U.S. Committee for Refugees World Refugee Survey 2002 - Norway
|Publisher||United States Committee for Refugees and Immigrants|
|Publication Date||10 June 2002|
|Cite as||United States Committee for Refugees and Immigrants, U.S. Committee for Refugees World Refugee Survey 2002 - Norway , 10 June 2002, available at: http://www.refworld.org/docid/3d04c15028.html [accessed 15 December 2017]|
Norway hosted more than 13,000 refugees and asylum seekers at the end of 2001. These included 292 persons granted asylum, about 4,000 persons issued residence permits on humanitarian grounds, about 1,270 refugees resettled in Norway during the year, and approximately 7,560 asylum seekers with pending asylum claims.
During the year, 14,782 persons submitted asylum applications in Norway, an increase of 36 percent over the previous year and the highest number of applications ever received in a single year. Significant numbers of asylum seekers arrived from the Russian Federation (1,320), Croatia (1,216), Somalia (1,080), Iraq (1,056), Ukraine (1,027), and Bulgaria (1,000).
In 2001, out of 13,304 decisions, the Directorate for Immigration (UDI) granted refugee status to 292 persons, about 2 percent.
The UDI also granted residence permits on humanitarian grounds to 4,036 persons, about 31 percent of all cases decided in 2001. Residence permits are valid for one year and may be renewed annually. The UDI grants permanent residence status to an applicant after three years of temporary residence.
The UDI rejected 8,976 asylum applications during the year, accounting for about 69 percent of all decisions. According to the UDI, the high rejection rate reflected the large number of claims received from nationals of Eastern European countries, such as Bulgaria and Ukraine, that are largely considered safe.
During 2001, Norway admitted 1,269 refugees referred by the UN High Commissioner for Refugees (UNHCR) and resettled from abroad.
The Aliens Law of 1988 and the Aliens Decree of 1990 govern Norway's asylum procedure. Police conduct the initial interviews of asylum seekers, who receive limited legal assistance in filing their applications. The police forward the asylum claims to the UDI. Although the UDI formerly issued decisions based solely on the police report, as of mid-2000, UDI officials conduct substantive interviews of asylum seekers.
After submitting their applications, asylum seekers are either transferred to a reception center or stay with relatives or friends while awaiting a decision.

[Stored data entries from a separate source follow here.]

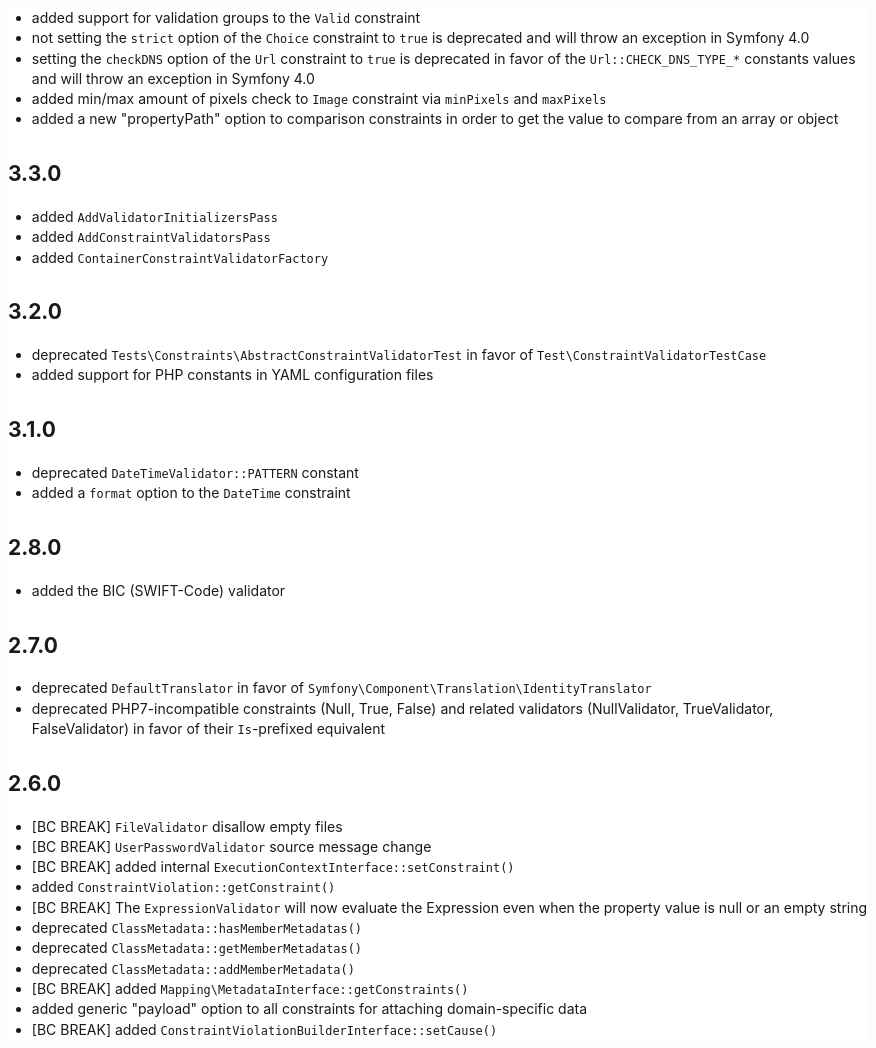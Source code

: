  * added support for validation groups to the `Valid` constraint
 * not setting the `strict` option of the `Choice` constraint to `true` is
   deprecated and will throw an exception in Symfony 4.0
 * setting the `checkDNS` option of the `Url` constraint to `true` is deprecated in favor of
   the `Url::CHECK_DNS_TYPE_*` constants values and will throw an exception in Symfony 4.0
 * added min/max amount of pixels check to `Image` constraint via `minPixels` and `maxPixels`
 * added a new "propertyPath" option to comparison constraints in order to get the value to compare from an array or object

3.3.0
-----

 * added `AddValidatorInitializersPass`
 * added `AddConstraintValidatorsPass`
 * added `ContainerConstraintValidatorFactory`

3.2.0
-----

 * deprecated `Tests\Constraints\AbstractConstraintValidatorTest` in favor of `Test\ConstraintValidatorTestCase`
 * added support for PHP constants in YAML configuration files

3.1.0
-----

 * deprecated `DateTimeValidator::PATTERN` constant
 * added a `format` option to the `DateTime` constraint

2.8.0
-----

 * added the BIC (SWIFT-Code) validator

2.7.0
-----

 * deprecated `DefaultTranslator` in favor of `Symfony\Component\Translation\IdentityTranslator`
 * deprecated PHP7-incompatible constraints (Null, True, False) and related validators (NullValidator, TrueValidator, FalseValidator) in favor of their `Is`-prefixed equivalent

2.6.0
-----

 * [BC BREAK] `FileValidator` disallow empty files
 * [BC BREAK] `UserPasswordValidator` source message change
 * [BC BREAK] added internal `ExecutionContextInterface::setConstraint()`
 * added `ConstraintViolation::getConstraint()`
 * [BC BREAK] The `ExpressionValidator` will now evaluate the Expression even when the property value is null or an empty string
 * deprecated `ClassMetadata::hasMemberMetadatas()`
 * deprecated `ClassMetadata::getMemberMetadatas()`
 * deprecated `ClassMetadata::addMemberMetadata()`
 * [BC BREAK] added `Mapping\MetadataInterface::getConstraints()`
 * added generic "payload" option to all constraints for attaching domain-specific data
 * [BC BREAK] added `ConstraintViolationBuilderInterface::setCause()`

During the normal asylum procedure, the Norwegian government provides asylum seekers a limited monthly allowance, grants them access to the national medical system, and permits them to work.
In addition to granting asylum based on the UN Refugee Convention, the UDI may also grant permission to stay on humanitarian grounds to persons who do not meet the Convention definition but who are nevertheless in a "refugee-like" situation. The government may also extend temporary protection to groups in a situation of mass refugee flight. UNHCR has noted that while humanitarian status is granted quite generously, and the rights attached are also generous, the refugee recognition rate has not increased.
Asylum seekers who have waited more than 15 months for a decision are automatically granted residence permits, provided the asylum seeker did not cause the delay. Rejected applicants have three weeks after notification to appeal a negative decision. Appeals of manifestly unfounded denials do not suspend deportation orders. On January 1, 2001, a Board of Appeals was established to replace the Justice Ministry as the second-instance body. The appeals board, an independent body of the Ministry of Local Government and Regional Development, was authorized to review all UDI decisions.
Local municipalities are responsible for providing recognized refugees with housing and integration services, such as language and vocational training. Refugees and holders of humanitarian residence permits are eligible for the same health-care and social benefits as Norwegian citizens.
Asylum seekers are usually deemed inadmissible to the asylum procedure if they have traveled through a "safe third country" that could have offered protection. While Norway does not use official lists to determine safe countries, in practice the authorities consider Denmark, Sweden, and Germany to be safe third countries.
In 2001, Norway began to question the number of asylum seekers who lacked identity papers. At year's end, discussions were underway to abolish or tighten the rule that grants asylum seekers automatic residence permits if no decision is made on their case within 15 months.